Steve Satullo talks about films, video, and media worth talking about. (Use search box at upper left to find films, directors, or performers.)
Thursday, February 09, 2006
In Her Shoes
What I find interesting about this film is how precisely opposite it is to Wedding Crashers, and not just because one is a chick flick and the other is a buddy movie. Here I found the first 20 minutes rather shticky and off-putting, and I was on the verge of cutting it off (except that I am a Toni Collette fan from way back -- e.g. Muriel’s Wedding), but the film got more involving as it went along, though it went on too long and the resolution was a little too pat.

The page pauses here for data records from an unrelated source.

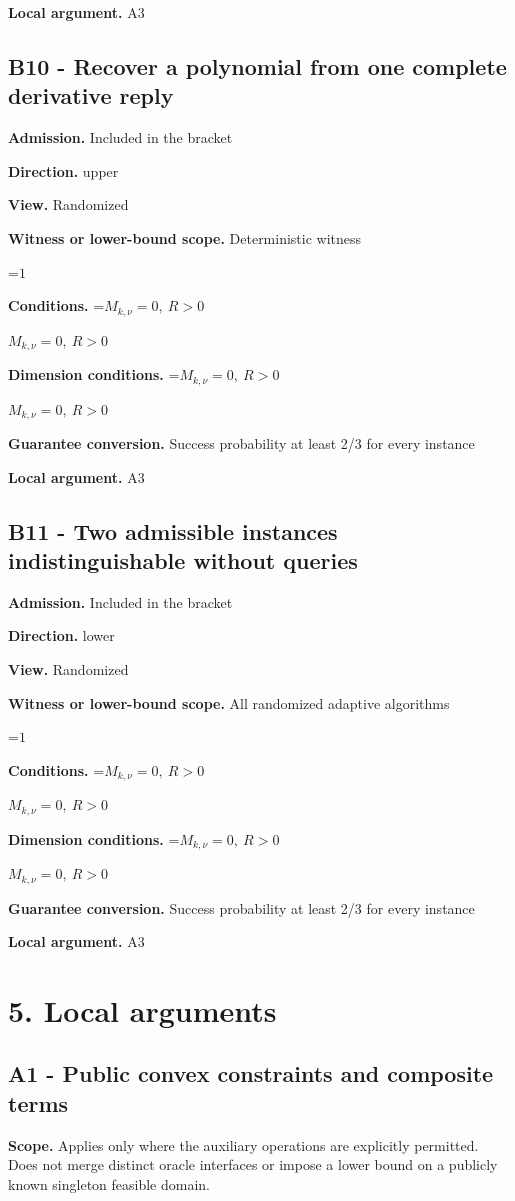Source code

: \documentclass[10pt,a4paper]{article}
\newcommand{\AtlasMath}[1]{\par\begingroup\centering\setbox0=\hbox{$\displaystyle #1$}\ifdim\wd0>1.4\linewidth\typeout{ATLAS WIDE FORMULA: \the\wd0}\fi\ifdim\wd0>\linewidth\resizebox{\linewidth}{!}{\box0}\else\box0\fi\par\endgroup}
\newcommand{\AtlasInlineMath}[1]{\begingroup\setbox0=\hbox{$#1$}\ifdim\wd0>.4\linewidth\endgroup\AtlasMath{#1}\else\endgroup$#1$\fi}
\begin{document}
\textbf{Local argument.} A3

\subsection{B10 - Recover a polynomial from one complete derivative reply}
\textbf{Admission.} Included in the bracket

\textbf{Direction.} upper

\textbf{View.} Randomized

\textbf{Witness or lower-bound scope.} Deterministic witness

\AtlasMath{1}
\textbf{Conditions.} \AtlasInlineMath{M_{k,\nu}=0,\ R>0}

\textbf{Dimension conditions.} \AtlasInlineMath{M_{k,\nu}=0,\ R>0}

\textbf{Guarantee conversion.} Success probability at least 2/3 for every instance

\textbf{Local argument.} A3

\subsection{B11 - Two admissible instances indistinguishable without queries}
\textbf{Admission.} Included in the bracket

\textbf{Direction.} lower

\textbf{View.} Randomized

\textbf{Witness or lower-bound scope.} All randomized adaptive algorithms

\AtlasMath{1}
\textbf{Conditions.} \AtlasInlineMath{M_{k,\nu}=0,\ R>0}

\textbf{Dimension conditions.} \AtlasInlineMath{M_{k,\nu}=0,\ R>0}

\textbf{Guarantee conversion.} Success probability at least 2/3 for every instance

\textbf{Local argument.} A3

\section{5. Local arguments}
\subsection{A1 - Public convex constraints and composite terms}
\textbf{Scope.} Applies only where the auxiliary operations are explicitly permitted. Does not merge distinct oracle interfaces or impose a lower bound on a publicly known singleton feasible domain.
\end{document}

High-quality, against-type direction from Curtis Hanson made the proceedings more appealing and elicited pleasingly subtle performances from Cameron Diaz and Shirley Maclaine, as Toni’s antithetical sister and long-lost grandmother respectively. I will date myself here by remembering when Shirley (Irma La Douce) was for a teenage boy the heart (and other organ) throb that Cameron is today. Okay, the message that the body and the brain need to learn from each other is not exactly novel, nor that sisterhood is powerful, but both the sentiment and humor of this story reached me. I find it intriguing that the critic with whom I agree most often, Stephanie Zacharek of Salon.com, had exactly opposite reactions to this and Wedding Crashers -- must be an anti-gender thing. (2005, dvd, n.) *6+* (MC-60, RT-74.)